2. *Frequency of Tropical Depressions in the Central and Northeast Pacific (NHC Data)*:
**La Niña Influence**: The highest average frequency is observed during La Niña years (15.33 TDs per year). The higher frequency during La Niña years suggests that La Niña conditions may enhance tropical depression formation in the Central and NE Pacific regions.
**Neutral Influence**: The frequency during Neutral years is slightly lower (14.77 TDs per year).
**El Niño Influence**: The lowest frequency is again observed during El Niño years (14.16 TDs per year). The reduced frequency during El Niño years is consistent with the general shift of tropical depression activity towards the Central and Eastern Pacific but might indicate that conditions during El Niño years are not as conducive for tropical depressions in these specific regions compared to La Niña years.

#### Intensity Analysis
The goal of the intensity analysis is to determine how the intensity of tropical depressions varies across different ENSO phases. The intensity can be measured by various metrics, such as maximum wind speed or minimum central pressure. By analyzing these metrics, we assess whether certain ENSO phases are associated with stronger or weaker tropical depressions.

In [10]:
# Grouping by year and finding max wind and min press
jma_max_wind = jma.groupby([jma.index.year]).max_wind_kn.max()
nhc_max_wind = nhc.groupby([nhc.index.year]).max_wind_kn.max()

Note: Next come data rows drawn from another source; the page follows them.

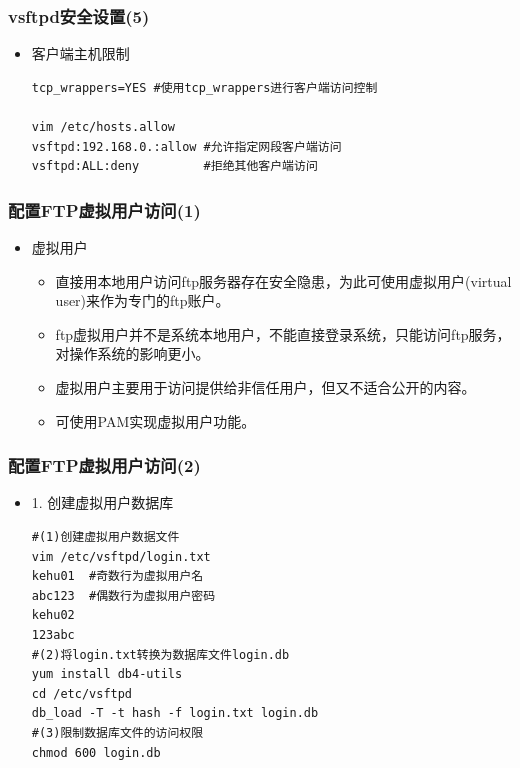 \documentclass[xcolor=svgnames,presentation]{beamer}
\begin{document}
\begin{frame}[fragile]
\frametitle{vsftpd安全设置(5)}
\label{sec-3-13}
\begin{itemize}

\item 客户端主机限制\\
\label{sec-3-13-1}%
\begin{verbatim}
tcp_wrappers=YES #使用tcp_wrappers进行客户端访问控制

vim /etc/hosts.allow
vsftpd:192.168.0.:allow #允许指定网段客户端访问
vsftpd:ALL:deny         #拒绝其他客户端访问
\end{verbatim}
\end{itemize} %
\end{frame}
\begin{frame}
\frametitle{配置FTP虚拟用户访问(1)}
\label{sec-3-14}
\begin{itemize}

\item 虚拟用户
\label{sec-3-14-1}%
\begin{itemize}

\item 直接用本地用户访问ftp服务器存在安全隐患，为此可使用虚拟用户(virtual user)来作为专门的ftp账户。
\label{sec-3-14-1-1}%

\item ftp虚拟用户并不是系统本地用户，不能直接登录系统，只能访问ftp服务，对操作系统的影响更小。
\label{sec-3-14-1-2}%

\item 虚拟用户主要用于访问提供给非信任用户，但又不适合公开的内容。
\label{sec-3-14-1-3}%

\item 可使用PAM实现虚拟用户功能。
\label{sec-3-14-1-4}%
\end{itemize} %
\end{itemize} %
\end{frame}
\begin{frame}[fragile]
\frametitle{配置FTP虚拟用户访问(2)}
\label{sec-3-15}
\begin{itemize}

\item 1. 创建虚拟用户数据库\\
\label{sec-3-15-1}%
\begin{verbatim}
#(1)创建虚拟用户数据文件
vim /etc/vsftpd/login.txt
kehu01  #奇数行为虚拟用户名
abc123  #偶数行为虚拟用户密码
kehu02
123abc
#(2)将login.txt转换为数据库文件login.db
yum install db4-utils
cd /etc/vsftpd
db_load -T -t hash -f login.txt login.db
#(3)限制数据库文件的访问权限
chmod 600 login.db
\end{verbatim}
\end{itemize} %
\end{frame}
\end{document}
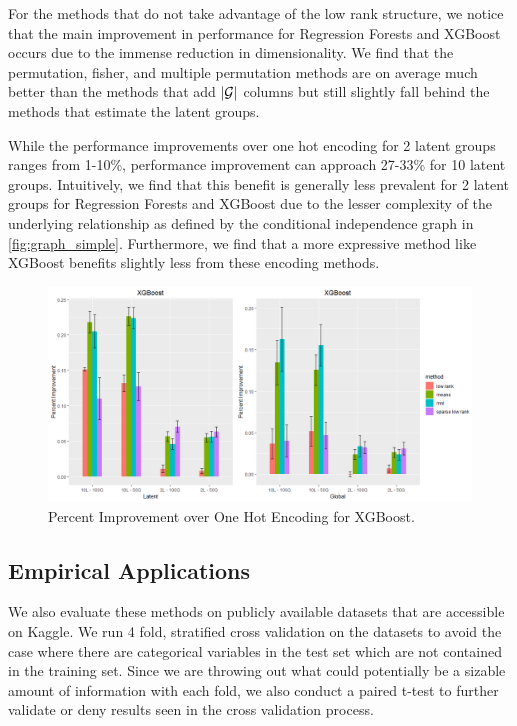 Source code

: \documentclass{article}
\theoremstyle{plain}
\theoremstyle{definition}
\theoremstyle{remark}
\begin{document}
For the methods that do not take advantage of the low rank structure, we notice that the main improvement in performance for Regression Forests and XGBoost occurs due to the immense reduction in dimensionality. We find that the permutation, fisher, and multiple permutation methods are on average much better than the methods that add $|\mathcal{G}|$ columns but still slightly fall behind the methods that estimate the latent groups. 

While the performance improvements over one hot encoding for 2 latent groups ranges from 1-10\%, performance improvement can approach 27-33\% for 10 latent groups. Intuitively, we find that this benefit is generally less prevalent for 2 latent groups for Regression Forests and XGBoost due to the lesser complexity of the underlying relationship as defined by the conditional independence graph in \ref{fig:graph_simple}. Furthermore, we find that a more expressive method like XGBoost benefits slightly less from these encoding methods. 

\begin{figure}[htbp]
	\centering
	\includegraphics[width=\linewidth]{figures/xgboost_sims.png}
	\caption {Percent Improvement over One Hot Encoding for XGBoost.}
	\label{tab:xgb_sim_setups}
\end{figure}



\subsection{Empirical Applications}
\label{sec:empirical_applications}

We also evaluate these methods on publicly available datasets that are accessible on Kaggle. We run 4 fold, stratified cross validation on the datasets to avoid the case where there are categorical variables in the test set which are not contained in the training set. Since we are throwing out what could potentially be a sizable amount of information with each fold, we also conduct a paired t-test to further validate or deny results seen in the cross validation process.
\end{document}

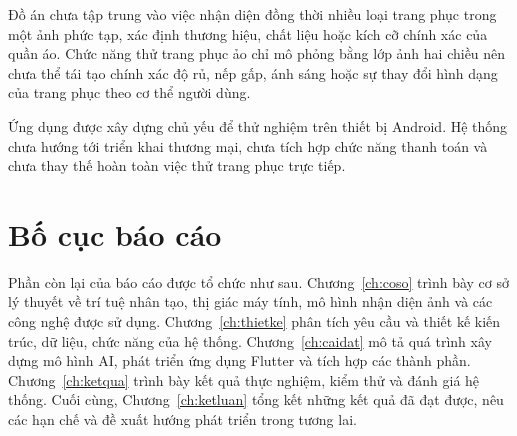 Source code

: Đồ án chưa tập trung vào việc nhận diện đồng thời nhiều loại trang phục
trong một ảnh phức tạp, xác định thương hiệu, chất liệu hoặc kích cỡ chính
xác của quần áo. Chức năng thử trang phục ảo chỉ mô phỏng bằng lớp ảnh hai
chiều nên chưa thể tái tạo chính xác độ rủ, nếp gấp, ánh sáng hoặc sự thay đổi
hình dạng của trang phục theo cơ thể người dùng.

Ứng dụng được xây dựng chủ yếu để thử nghiệm trên thiết bị Android. Hệ thống
chưa hướng tới triển khai thương mại, chưa tích hợp chức năng thanh toán và
chưa thay thế hoàn toàn việc thử trang phục trực tiếp.

\section{Bố cục báo cáo}

Phần còn lại của báo cáo được tổ chức như sau. Chương~\ref{ch:coso} trình
bày cơ sở lý thuyết về trí tuệ nhân tạo, thị giác máy tính, mô hình nhận diện
ảnh và các công nghệ được sử dụng. Chương~\ref{ch:thietke} phân tích yêu cầu
và thiết kế kiến trúc, dữ liệu, chức năng của hệ thống. Chương~\ref{ch:caidat}
mô tả quá trình xây dựng mô hình AI, phát triển ứng dụng Flutter và tích hợp
các thành phần. Chương~\ref{ch:ketqua} trình bày kết quả thực nghiệm, kiểm
thử và đánh giá hệ thống. Cuối cùng, Chương~\ref{ch:ketluan} tổng kết những
kết quả đã đạt được, nêu các hạn chế và đề xuất hướng phát triển trong tương
lai.
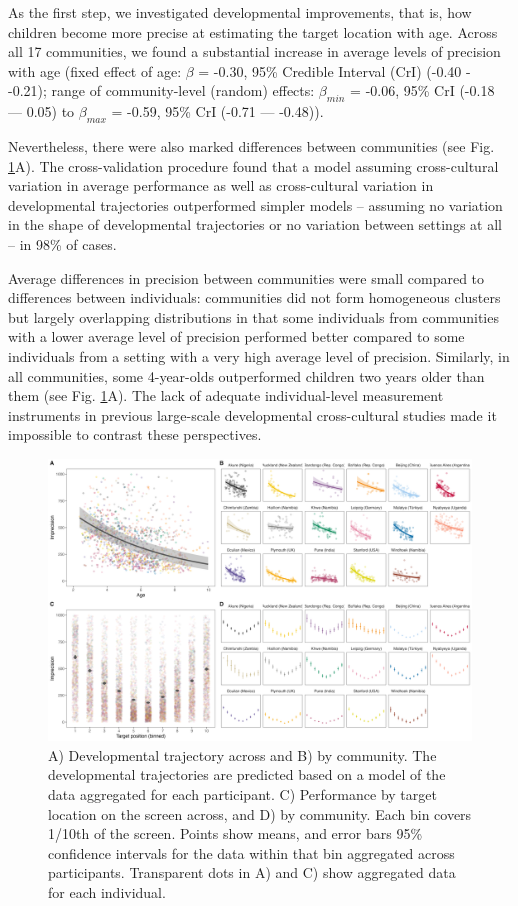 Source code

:\documentclass[
  man,floatsintext]{apa7}
\begin{document}
As the first step, we investigated developmental improvements, that is, how children become more precise at estimating the target location with age. Across all 17 communities, we found a substantial increase in average levels of precision with age (fixed effect of age: \(\beta\) = -0.30, 95\% Credible Interval (CrI) (-0.40 - -0.21); range of community-level (random) effects: \(\beta_{min}\) = -0.06, 95\% CrI (-0.18 --- 0.05) to \(\beta_{max}\) = -0.59, 95\% CrI (-0.71 --- -0.48)).

Nevertheless, there were also marked differences between communities (see Fig. \ref{fig:fig2}A). The cross-validation procedure found that a model assuming cross-cultural variation in average performance as well as cross-cultural variation in developmental trajectories outperformed simpler models -- assuming no variation in the shape of developmental trajectories or no variation between settings at all -- in 98\% of cases.

Average differences in precision between communities were small compared to differences between individuals: communities did not form homogeneous clusters but largely overlapping distributions in that some individuals from communities with a lower average level of precision performed better compared to some individuals from a setting with a very high average level of precision. Similarly, in all communities, some 4-year-olds outperformed children two years older than them (see Fig. \ref{fig:fig2}A). The lack of adequate individual-level measurement instruments in previous large-scale developmental cross-cultural studies made it impossible to contrast these perspectives.

\begin{figure}

{\centering \includegraphics[width=1\linewidth]{../figures/pvis_pred} 

}

\caption{A) Developmental trajectory across and B) by community. The developmental trajectories are predicted based on a model of the data aggregated for each participant. C) Performance by target location on the screen across, and D) by community. Each bin covers 1/10th of the screen. Points show means, and error bars 95\% confidence intervals for the data within that bin aggregated across participants. Transparent dots in A) and C) show aggregated data for each individual.}\label{fig:fig2}
\end{figure}
\end{document}
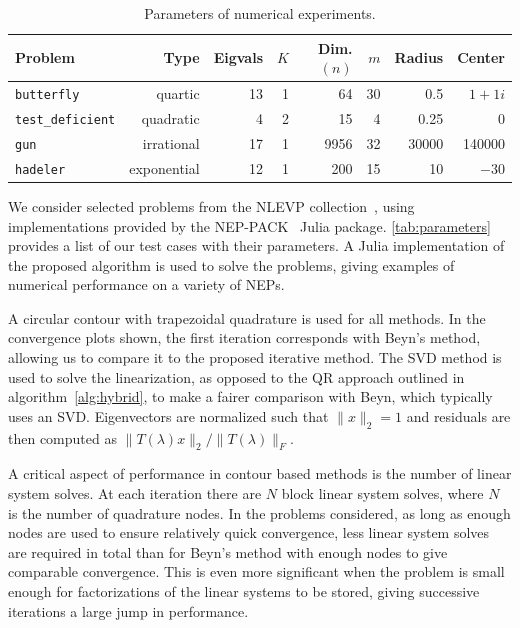 \documentclass[onefignum,onetabnum]{siamart190516}
\newcommand{\norm}[1]{\lVert #1 \rVert}
\begin{document}
\begin{table}[htbp]
	\begin{center}
	\footnotesize
	\caption{Parameters of numerical experiments.}\label{tab:parameters}
	\begin{tabular}{lrrrrrrr}
		\toprule
		Problem & Type & Eigvals & \(K\) & Dim. \( (n) \) & \( m \) & Radius & Center \\
		\midrule
		\verb$butterfly$      & quartic     & 13 & 1 & 64   & 30 &   0.5 & \( 1+1i \) \\
		\verb$test_deficient$ & quadratic   & 4  & 2 & 15   & 4  &  0.25 & 0  \\
		\verb$gun$            & irrational  & 17 & 1 & 9956 & 32 & 30000 & 140000  \\
		\verb$hadeler$        & exponential & 12 & 1 & 200  & 15 &    10 & \(-30\)  \\
		\bottomrule
	\end{tabular}
	\end{center}
\end{table}

We consider selected problems from the NLEVP collection~\cite{betcke2013}, using implementations provided by the NEP-PACK~\cite{jarlebring2018} Julia package. \autoref{tab:parameters} provides a list of our test cases with their parameters.
A Julia implementation of the proposed algorithm is used to solve the problems, giving examples of numerical performance on a variety of NEPs.

A circular contour with trapezoidal quadrature is used for all methods.
In the convergence plots shown, the first iteration corresponds with Beyn's method, allowing us to compare it to the proposed iterative method.
The SVD method is used to solve the linearization, as opposed to the QR approach outlined in algorithm~\ref{alg:hybrid}, to make a fairer comparison with Beyn, which typically uses an SVD.
Eigenvectors are normalized such that \(\norm{x}_2 = 1\) and residuals are then computed as \(\norm{T(\lambda)x}_2/\norm{T(\lambda)}_F\).

A critical aspect of performance in contour based methods is the number of linear system solves.
At each iteration there are \( N \) block linear system solves, where \( N \) is the number of quadrature nodes.
In the problems considered, as long as enough nodes are used to ensure relatively quick convergence, less linear system solves are required in total than for Beyn's method with enough nodes to give comparable convergence.
This is even more significant when the problem is small enough for factorizations of the linear systems to be stored, giving successive iterations a large jump in performance.
\end{document}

jma_min_press = jma.groupby([jma.index.year]).min_pressure_mBar.min()
nhc_min_press = nhc.groupby([nhc.index.year]).min_pressure_mBar.min()

jma_max_wind = pd.merge(jma_max_wind, enso_phase, on='date')
jma_max_wind.max_wind_kn = jma_max_wind.max_wind_kn.apply(lambda x: None if x == 0 else x)
jma_max_wind = jma_max_wind.dropna()
nhc_max_wind = pd.merge(nhc_max_wind, enso_phase, on='date')

jma_min_press = pd.merge(jma_min_press, enso_phase, on='date')
nhc_min_press = pd.merge(nhc_min_press, enso_phase, on='date')
nhc_min_press.min_pressure_mBar = nhc_min_press.min_pressure_mBar.apply(lambda x: None if x < 0 else x)
nhc_min_press = nhc_min_press.dropna()

In [11]:
# statistics
def extract_stats(df):
    df = df.groupby(['enso']).describe().T
    df = df.reset_index()
    df = df.drop(columns='level_0')
    df = df.pivot_table(columns='level_1')

    return df
    
array_of_data = [jma_max_wind, nhc_max_wind, jma_min_press, nhc_min_press]
jma_max_wind_stats = extract_stats(jma_max_wind)
nhc_max_wind_stats = extract_stats(nhc_max_wind)
jma_min_press_stats = extract_stats(jma_min_press)
nhc_min_press_stats = extract_stats(nhc_min_press)

In [12]:
# function to plot the boxplot and tables
ocean_area = ['NW', 'Central and NE']
def plot_boxplot_and_table(dataset_array, tables_array, col_name, title, ylim=None):
    
    fig, axs = plt.subplots(nrows=2, ncols=2, figsize=(20, 12))
    
    for i, df in enumerate(dataset_array):
        axs[0][i].boxplot([df[df['enso'] == -1][col_name],
                         df[df['enso'] == 0][col_name],
                         df[df['enso'] == 1][col_name]],
                         labels=labels)
        axs[0][i].set_title(f'{title} by ENSO Phase for {ocean_area[i]} Pacific')
        axs[0][i].set_xlabel('ENSO Phase')
        axs[0][i].set_ylabel(title)
        if not ylim is None:
            axs[0][i].set_ylim(ylim)
    
    for i, dt in enumerate(tables_array):
        axs[1][i].axis('tight')
        axs[1][i].axis('off')
        table = axs[1][i].table(cellText=dt.values.round(1),
                     colLabels=dt.columns,
                     rowLabels=labels,
                     cellLoc='center', loc='center')
    
    plt.tight_layout()
    plt.show()

In [13]:
# Boxplot for Maximum Wind Speed
dataset_boxplot = [jma_max_wind, nhc_max_wind]
dataset_table = [jma_max_wind_stats, nhc_max_wind_stats]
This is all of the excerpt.